Spinto in carrozzina proprio da Roberto, Borgonovo fa il suo ingresso in uno Stadio Franchi con 30 mila spettatori venuti per lui. La B2 sfila per un'ultima volta sul prato dello Stadio che l'aveva consacrata: Stefano porta sopra la carrozzina la maglia numero 9, Baggio indossa la 10.

Stefano sorride, tanto. È felice ed emozionato. "La Stronza" può mangiarsi il suo corpo, non di certo la sua mente e la sua anima. I due, in un clima di grande commozione, vanno sotto la Fiesole, che li acclama.

Stefano commenta attraverso il sintetizzatore vocale ogni fase della partita, che non può fare che da contorno a tutto il resto. Dopo il primo tempo, riesce a convincere Baggio a calciare il rigore contro Mareggini che con la maglia della Juventus non aveva voluto battere nel 1991. Baggio lo calcia, segna, torna dall'amico ma poi col sorriso lo avverte:

"Non farmi più di questi scherzi, altrimenti ti buco le ruote della carrozzina".
"Ti voglio bene, Roberto", dice Stefano attraverso il computer. E poi, rivolgendosi a tutti i presenti: "Grazie Firenze".

A quella serata, ne seguiranno altre in altri Stadi d'Italia. Stefano e la sua famiglia raccolgono fondi per la ricerca e tengono testa alla malattia per ben 8 anni. Ma all'improvviso il 28 giugno del 2013, la SLA se lo porta via per sempre. Borgonovo ha soltanto 49 anni.

Ai funerali una folla di seimila persone si reca spontaneamente a Giussano, il suo paese natale, per rendergli l'ultimo saluto. Ci sono tutti gli amici e i rappresentati del mondo del calcio.

Il vuoto è grande, ma 'La Stronza' è stata a suo modo messa in fuorigioco. La memoria del campione e dell'uomo restano indelebili, come l'insegnamento che ha lasciato a tutti con il suo esempio straordinario. La moglie Chantal e i suoi figli portano avanti il progetto da lui intrapreso e continuano a impegnarsi per sostenere la ricerca.

Stefano, attaccante nato, non si è mai arreso, nella vita come sul campo di calcio. Mettendo sempre tanto amore in tutto quello che faceva.

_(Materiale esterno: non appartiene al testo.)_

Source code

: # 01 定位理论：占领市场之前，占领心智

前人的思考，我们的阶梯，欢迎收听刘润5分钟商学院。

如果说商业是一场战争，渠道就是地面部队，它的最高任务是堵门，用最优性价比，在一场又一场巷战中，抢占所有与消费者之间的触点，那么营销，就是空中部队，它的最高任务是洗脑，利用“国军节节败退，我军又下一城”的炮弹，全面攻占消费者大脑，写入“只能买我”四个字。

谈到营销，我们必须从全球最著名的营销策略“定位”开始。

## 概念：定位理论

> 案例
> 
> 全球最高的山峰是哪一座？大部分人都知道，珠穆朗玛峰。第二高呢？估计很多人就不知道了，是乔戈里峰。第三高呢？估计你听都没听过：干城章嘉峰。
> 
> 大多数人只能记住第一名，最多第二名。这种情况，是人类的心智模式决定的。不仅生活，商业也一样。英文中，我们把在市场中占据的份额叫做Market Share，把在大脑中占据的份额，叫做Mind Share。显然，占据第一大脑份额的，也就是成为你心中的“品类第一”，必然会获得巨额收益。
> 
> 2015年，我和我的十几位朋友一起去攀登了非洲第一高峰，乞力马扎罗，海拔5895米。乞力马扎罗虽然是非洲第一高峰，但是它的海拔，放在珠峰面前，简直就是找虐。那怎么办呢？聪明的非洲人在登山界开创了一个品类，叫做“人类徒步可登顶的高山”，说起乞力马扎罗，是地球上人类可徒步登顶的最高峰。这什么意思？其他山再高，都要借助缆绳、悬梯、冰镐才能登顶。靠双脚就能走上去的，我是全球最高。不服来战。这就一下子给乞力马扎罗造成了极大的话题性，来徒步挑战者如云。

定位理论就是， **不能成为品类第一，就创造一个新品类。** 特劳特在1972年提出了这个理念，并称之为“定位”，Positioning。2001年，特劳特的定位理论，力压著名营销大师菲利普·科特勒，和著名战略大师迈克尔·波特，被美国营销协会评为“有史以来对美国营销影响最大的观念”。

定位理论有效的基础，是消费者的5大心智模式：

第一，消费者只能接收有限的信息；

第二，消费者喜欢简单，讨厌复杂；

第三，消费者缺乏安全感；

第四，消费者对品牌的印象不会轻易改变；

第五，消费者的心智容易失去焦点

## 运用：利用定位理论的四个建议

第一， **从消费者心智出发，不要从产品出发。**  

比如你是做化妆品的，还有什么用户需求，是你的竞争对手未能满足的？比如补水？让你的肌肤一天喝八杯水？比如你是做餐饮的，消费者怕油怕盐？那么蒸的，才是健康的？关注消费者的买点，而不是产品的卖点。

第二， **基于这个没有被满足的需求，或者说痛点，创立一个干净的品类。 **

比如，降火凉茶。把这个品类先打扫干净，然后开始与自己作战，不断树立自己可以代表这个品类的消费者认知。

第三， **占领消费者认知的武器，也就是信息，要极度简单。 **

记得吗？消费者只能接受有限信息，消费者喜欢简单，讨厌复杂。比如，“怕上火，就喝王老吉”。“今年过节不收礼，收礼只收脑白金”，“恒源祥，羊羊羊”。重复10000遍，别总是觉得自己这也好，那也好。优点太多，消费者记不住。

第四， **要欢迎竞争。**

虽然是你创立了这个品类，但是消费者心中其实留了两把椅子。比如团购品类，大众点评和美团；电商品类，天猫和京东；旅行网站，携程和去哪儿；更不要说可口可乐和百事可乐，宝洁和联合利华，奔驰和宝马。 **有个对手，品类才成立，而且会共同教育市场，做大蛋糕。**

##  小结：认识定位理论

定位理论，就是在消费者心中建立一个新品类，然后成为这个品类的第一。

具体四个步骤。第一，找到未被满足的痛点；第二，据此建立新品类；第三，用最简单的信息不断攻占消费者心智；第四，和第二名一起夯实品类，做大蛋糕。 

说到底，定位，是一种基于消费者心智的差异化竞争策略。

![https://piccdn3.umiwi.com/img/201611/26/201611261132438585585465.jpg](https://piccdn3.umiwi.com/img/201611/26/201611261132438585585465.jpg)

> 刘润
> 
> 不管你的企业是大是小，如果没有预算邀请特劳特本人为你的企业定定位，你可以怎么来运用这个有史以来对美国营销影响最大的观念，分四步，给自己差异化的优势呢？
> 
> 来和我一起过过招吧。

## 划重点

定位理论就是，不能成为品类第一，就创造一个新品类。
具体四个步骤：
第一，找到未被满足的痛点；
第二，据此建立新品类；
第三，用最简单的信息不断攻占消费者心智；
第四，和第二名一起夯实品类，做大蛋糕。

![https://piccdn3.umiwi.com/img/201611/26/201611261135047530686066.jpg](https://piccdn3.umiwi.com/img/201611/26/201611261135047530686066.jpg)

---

"Il pensiero corre a quegli anni passati insieme nella Fiorentina. E a quando dalla Viola siamo andati tutti e due in Nazionale- gli scrive il suo amico Roberto Baggio nella commovente lettera di addio -. Giovani, spensierati, con tutta una carriera davanti. Il nostro sogno che si stava avverando. Forse non te l’ho mai detto: mandarti in goal con un assist e vedere nei tuoi occhi un’infinita felicità erano allora la mia gioia più grande. È il ricordo di quella felicità che oggi, caro Stefano, riesce a compensare il dolore per la notizia della tua morte".
"Caro Stefano, l’impresa più bella che sei riuscito a costruire negli anni è stata quella di trasformare il veleno della malattia in medicina per gli altri. Ciao amico mio, onorerò per sempre la tua persona".